I recently sat through an entire movie, Socket (2007), about a man who survives a lightning strike and gets seriously addicted to electricity, but sitting through an entire movie is not the norm. Usually instant watch encourages quick perusals and scan-throughs... which is nothing like a real movie experience. It's more like channel surfing on only one channel until you realize "yeah, this movie is not for me." Then you change channels and start over. But you might be fooling yourself because that's no way to watch a movie. It's like dipping your toe in the water and calling it swimming.

I am reminded of one of my all-time favorite quotes.
"Instant gratification takes too long." - Carrie Fisher
I even bought the t-shirt.

All of this impatience is addictive itself. Movies are consistently spoiled for us by the internet and by their own advertising campaigns. And the faster things get, it's still never enough. We want it quicker. Or I do at least. Maybe I shouldn't speak for you. I even get antsy while Netflix is "downloading movie information... determining video quality... buffering... verifying content license" and that takes like 2 to 3 seconds. It feels like an hour.
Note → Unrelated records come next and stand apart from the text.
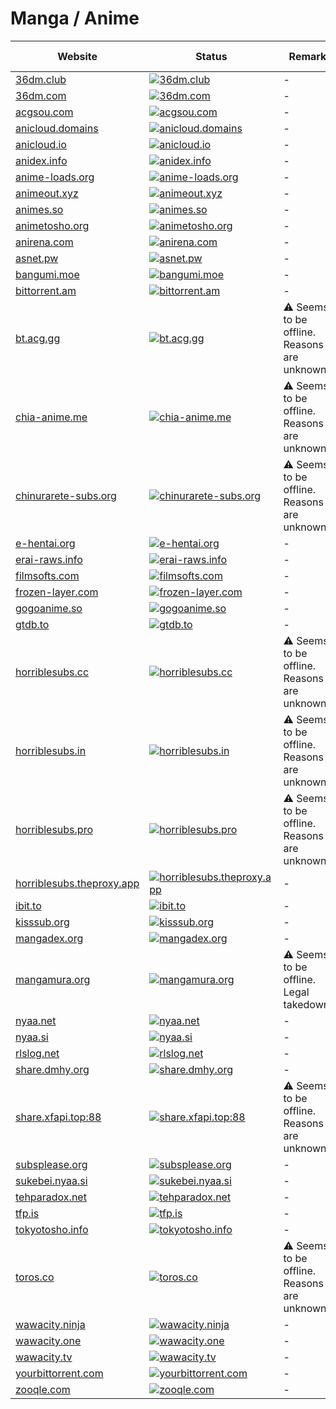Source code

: # Manga / Anime

|Website|Status|Remark|Main language|
|-|-|-|-|
|[36dm.club](https://36dm.club/)|[![36dm.club](https://img.shields.io/website?down_color=red&down_message=offline&up_color=green&up_message=online&url=https%3A%2F%2F36dm.club)](https://36dm.club/)|-|🇨🇳|
|[36dm.com](https://36dm.com/)|[![36dm.com](https://img.shields.io/website?down_color=red&down_message=offline&up_color=green&up_message=online&url=https%3A%2F%2F36dm.com)](https://36dm.com/)|-|🇨🇳|
|[acgsou.com](https://acgsou.com/)|[![acgsou.com](https://img.shields.io/website?down_color=red&down_message=offline&up_color=green&up_message=online&url=https%3A%2F%2Facgsou.com)](https://acgsou.com/)|-|🇨🇳|
|[anicloud.domains](https://anicloud.domains/)|[![anicloud.domains](https://img.shields.io/website?down_color=red&down_message=offline&up_color=green&up_message=online&url=https%3A%2F%2Fanicloud.domains)](https://anicloud.domains/)|-|🇩🇪|
|[anicloud.io](https://anicloud.io/)|[![anicloud.io](https://img.shields.io/website?down_color=red&down_message=offline&up_color=green&up_message=online&url=https%3A%2F%2Fanicloud.io)](https://anicloud.io/)|-|🇩🇪|
|[anidex.info](https://anidex.info/)|[![anidex.info](https://img.shields.io/website?down_color=red&down_message=offline&up_color=green&up_message=online&url=https%3A%2F%2Fanidex.info)](https://anidex.info/)|-|🇬🇧|
|[anime-loads.org](https://anime-loads.org/)|[![anime-loads.org](https://img.shields.io/website?down_color=red&down_message=offline&up_color=green&up_message=online&url=https%3A%2F%2Fanime-loads.org)](https://anime-loads.org/)|-|🇩🇪|
|[animeout.xyz](https://animeout.xyz/)|[![animeout.xyz](https://img.shields.io/website?down_color=red&down_message=offline&up_color=green&up_message=online&url=https%3A%2F%2Fanimeout.xyz)](https://animeout.xyz/)|-|🇬🇧|
|[animes.so](https://animes.so/)|[![animes.so](https://img.shields.io/website?down_color=red&down_message=offline&up_color=green&up_message=online&url=https%3A%2F%2Fanimes.so)](https://animes.so/)|-|🇩🇪|
|[animetosho.org](https://animetosho.org/)|[![animetosho.org](https://img.shields.io/website?down_color=red&down_message=offline&up_color=green&up_message=online&url=https%3A%2F%2Fanimetosho.org)](https://animetosho.org/)|-|🇬🇧|
|[anirena.com](https://anirena.com/)|[![anirena.com](https://img.shields.io/website?down_color=red&down_message=offline&up_color=green&up_message=online&url=https%3A%2F%2Fanirena.com)](https://anirena.com/)|-|🇬🇧|
|[asnet.pw](https://asnet.pw/)|[![asnet.pw](https://img.shields.io/website?down_color=red&down_message=offline&up_color=green&up_message=online&url=https%3A%2F%2Fasnet.pw)](https://asnet.pw/)|-|🇬🇧|
|[bangumi.moe](https://bangumi.moe/)|[![bangumi.moe](https://img.shields.io/website?down_color=red&down_message=offline&up_color=green&up_message=online&url=https%3A%2F%2Fbangumi.moe)](https://bangumi.moe/)|-|🇨🇳|
|[bittorrent.am](http://bittorrent.am/)|[![bittorrent.am](https://img.shields.io/website?down_color=red&down_message=offline&up_color=green&up_message=online&url=http%3A%2F%2Fbittorrent.am)](http://bittorrent.am/)|-|🇬🇧|
|[bt.acg.gg](https://bt.acg.gg/)|[![bt.acg.gg](https://img.shields.io/website?down_color=red&down_message=offline&up_color=green&up_message=online&url=https%3A%2F%2Fbt.acg.gg)](https://bt.acg.gg/)|⚠️ Seems to be offline. Reasons are unknown.|❓|
|[chia-anime.me](https://chia-anime.me/)|[![chia-anime.me](https://img.shields.io/website?down_color=red&down_message=offline&up_color=green&up_message=online&url=https%3A%2F%2Fchia-anime.me)](https://chia-anime.me/)|⚠️ Seems to be offline. Reasons are unknown.|❓|
|[chinurarete-subs.org](https://chinurarete-subs.org/)|[![chinurarete-subs.org](https://img.shields.io/website?down_color=red&down_message=offline&up_color=green&up_message=online&url=https%3A%2F%2Fchinurarete-subs.org)](https://chinurarete-subs.org/)|⚠️ Seems to be offline. Reasons are unknown.|❓|
|[e-hentai.org](https://e-hentai.org/)|[![e-hentai.org](https://img.shields.io/website?down_color=red&down_message=offline&up_color=green&up_message=online&url=https%3A%2F%2Fe-hentai.org)](https://e-hentai.org/)|-|🇬🇧|
|[erai-raws.info](https://erai-raws.info/)|[![erai-raws.info](https://img.shields.io/website?down_color=red&down_message=offline&up_color=green&up_message=online&url=https%3A%2F%2Ferai-raws.info)](https://erai-raws.info/)|-|🇬🇧|
|[filmsofts.com](https://filmsofts.com/)|[![filmsofts.com](https://img.shields.io/website?down_color=red&down_message=offline&up_color=green&up_message=online&url=https%3A%2F%2Ffilmsofts.com)](https://filmsofts.com/)|-|🇬🇧|
|[frozen-layer.com](https://frozen-layer.com/)|[![frozen-layer.com](https://img.shields.io/website?down_color=red&down_message=offline&up_color=green&up_message=online&url=https%3A%2F%2Ffrozen-layer.com)](https://frozen-layer.com/)|-|🇪🇸|
|[gogoanime.so](https://gogoanime.so/)|[![gogoanime.so](https://img.shields.io/website?down_color=red&down_message=offline&up_color=green&up_message=online&url=https%3A%2F%2Fgogoanime.so)](https://gogoanime.so/)|-|🇬🇧|
|[gtdb.to](https://gtdb.to/)|[![gtdb.to](https://img.shields.io/website?down_color=red&down_message=offline&up_color=green&up_message=online&url=https%3A%2F%2Fgtdb.to)](https://gtdb.to/)|-|🇬🇧|
|[horriblesubs.cc](https://horriblesubs.cc/)|[![horriblesubs.cc](https://img.shields.io/website?down_color=red&down_message=offline&up_color=green&up_message=online&url=https%3A%2F%2Fhorriblesubs.cc)](https://horriblesubs.cc/)|⚠️ Seems to be offline. Reasons are unknown.|❓|
|[horriblesubs.in](https://horriblesubs.in/)|[![horriblesubs.in](https://img.shields.io/website?down_color=red&down_message=offline&up_color=green&up_message=online&url=https%3A%2F%2Fhorriblesubs.in)](https://horriblesubs.in/)|⚠️ Seems to be offline. Reasons are unknown.|❓|
|[horriblesubs.pro](https://horriblesubs.pro/)|[![horriblesubs.pro](https://img.shields.io/website?down_color=red&down_message=offline&up_color=green&up_message=online&url=https%3A%2F%2Fhorriblesubs.pro)](https://horriblesubs.pro/)|⚠️ Seems to be offline. Reasons are unknown.|❓|
|[horriblesubs.theproxy.app](https://horriblesubs.theproxy.app/)|[![horriblesubs.theproxy.app](https://img.shields.io/website?down_color=red&down_message=offline&up_color=green&up_message=online&url=https%3A%2F%2Fhorriblesubs.theproxy.app)](https://horriblesubs.theproxy.app/)|-|🇬🇧|
|[ibit.to](https://ibit.to/)|[![ibit.to](https://img.shields.io/website?down_color=red&down_message=offline&up_color=green&up_message=online&url=https%3A%2F%2Fibit.to)](https://ibit.to/)|-|🇬🇧|
|[kisssub.org](http://kisssub.org/)|[![kisssub.org](https://img.shields.io/website?down_color=red&down_message=offline&up_color=green&up_message=online&url=http%3A%2F%2Fkisssub.org)](http://kisssub.org/)|-|🇨🇳|
|[mangadex.org](https://mangadex.org/)|[![mangadex.org](https://img.shields.io/website?down_color=red&down_message=offline&up_color=green&up_message=online&url=https%3A%2F%2Fmangadex.org)](https://mangadex.org/)|-|🇬🇧|
|[mangamura.org](https://mangamura.org/)|[![mangamura.org](https://img.shields.io/website?down_color=red&down_message=offline&up_color=green&up_message=online&url=https%3A%2F%2Fmangamura.org)](https://mangamura.org/)|⚠️ Seems to be offline. Legal takedown.|❓|
|[nyaa.net](https://nyaa.net/)|[![nyaa.net](https://img.shields.io/website?down_color=red&down_message=offline&up_color=green&up_message=online&url=https%3A%2F%2Fnyaa.net)](https://nyaa.net/)|-|🇬🇧|
|[nyaa.si](https://nyaa.si/)|[![nyaa.si](https://img.shields.io/website?down_color=red&down_message=offline&up_color=green&up_message=online&url=https%3A%2F%2Fnyaa.si)](https://nyaa.si/)|-|🇬🇧|
|[rlslog.net](http://rlslog.net/)|[![rlslog.net](https://img.shields.io/website?down_color=red&down_message=offline&up_color=green&up_message=online&url=http%3A%2F%2Frlslog.net)](http://rlslog.net/)|-|🇬🇧|
|[share.dmhy.org](https://share.dmhy.org/)|[![share.dmhy.org](https://img.shields.io/website?down_color=red&down_message=offline&up_color=green&up_message=online&url=https%3A%2F%2Fshare.dmhy.org)](https://share.dmhy.org/)|-|🇨🇳|
|[share.xfapi.top:88](https://share.xfapi.top:88/)|[![share.xfapi.top:88](https://img.shields.io/website?down_color=red&down_message=offline&up_color=green&up_message=online&url=https%3A%2F%2Fshare.xfapi.top:88)](https://share.xfapi.top:88/)|⚠️ Seems to be offline. Reasons are unknown.|❓|
|[subsplease.org](https://subsplease.org/)|[![subsplease.org](https://img.shields.io/website?down_color=red&down_message=offline&up_color=green&up_message=online&url=https%3A%2F%2Fsubsplease.org)](https://subsplease.org/)|-|🇬🇧|
|[sukebei.nyaa.si](https://sukebei.nyaa.si/)|[![sukebei.nyaa.si](https://img.shields.io/website?down_color=red&down_message=offline&up_color=green&up_message=online&url=https%3A%2F%2Fsukebei.nyaa.si)](https://sukebei.nyaa.si/)|-|🇬🇧|
|[tehparadox.net](https://tehparadox.net/)|[![tehparadox.net](https://img.shields.io/website?down_color=red&down_message=offline&up_color=green&up_message=online&url=https%3A%2F%2Ftehparadox.net)](https://tehparadox.net/)|-|🇬🇧|
|[tfp.is](https://tfp.is/)|[![tfp.is](https://img.shields.io/website?down_color=red&down_message=offline&up_color=green&up_message=online&url=https%3A%2F%2Ftfp.is)](https://tfp.is/)|-|🇬🇧|
|[tokyotosho.info](https://tokyotosho.info/)|[![tokyotosho.info](https://img.shields.io/website?down_color=red&down_message=offline&up_color=green&up_message=online&url=https%3A%2F%2Ftokyotosho.info)](https://tokyotosho.info/)|-|🇬🇧|
|[toros.co](https://toros.co/)|[![toros.co](https://img.shields.io/website?down_color=red&down_message=offline&up_color=green&up_message=online&url=https%3A%2F%2Ftoros.co)](https://toros.co/)|⚠️ Seems to be offline. Reasons are unknown.|❓|
|[wawacity.ninja](https://wawacity.ninja/)|[![wawacity.ninja](https://img.shields.io/website?down_color=red&down_message=offline&up_color=green&up_message=online&url=https%3A%2F%2Fwawacity.ninja)](https://wawacity.ninja/)|-|🇫🇷|
|[wawacity.one](https://wawacity.one/)|[![wawacity.one](https://img.shields.io/website?down_color=red&down_message=offline&up_color=green&up_message=online&url=https%3A%2F%2Fwawacity.one)](https://wawacity.one/)|-|🇫🇷|
|[wawacity.tv](https://wawacity.tv/)|[![wawacity.tv](https://img.shields.io/website?down_color=red&down_message=offline&up_color=green&up_message=online&url=https%3A%2F%2Fwawacity.tv)](https://wawacity.tv/)|-|🇫🇷|
|[yourbittorrent.com](https://yourbittorrent.com/)|[![yourbittorrent.com](https://img.shields.io/website?down_color=red&down_message=offline&up_color=green&up_message=online&url=https%3A%2F%2Fyourbittorrent.com)](https://yourbittorrent.com/)|-|🇬🇧|
|[zooqle.com](https://zooqle.com/)|[![zooqle.com](https://img.shields.io/website?down_color=red&down_message=offline&up_color=green&up_message=online&url=https%3A%2F%2Fzooqle.com)](https://zooqle.com/)|-|🇬🇧|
What is wrong with me (us if you have the same problem)?

Well, at least I'm only addicted to movies and not electricity like the Socket cast because that gets nasty. Pretty soon you're surgically altering your body to "plug in" to your lover in whole new ways. Ewww. We're visiting the kingdom of body horror in this low budget affair... the kingdom where David Cronenberg rules with the crown grafted onto his head with much higher budgets.

I'm not sure how I made it through all of Socket --given the "next!" component of this instant watch addiction. While it's far from perfect, I appreciated that it was a gay film that wasn't even remotely about being gay. That's so rare. And mostly it held my interest by being consistently engaging, unusual in topic and employing sexy actors who get naked (Hello Matthew Montgomery your left with the beard).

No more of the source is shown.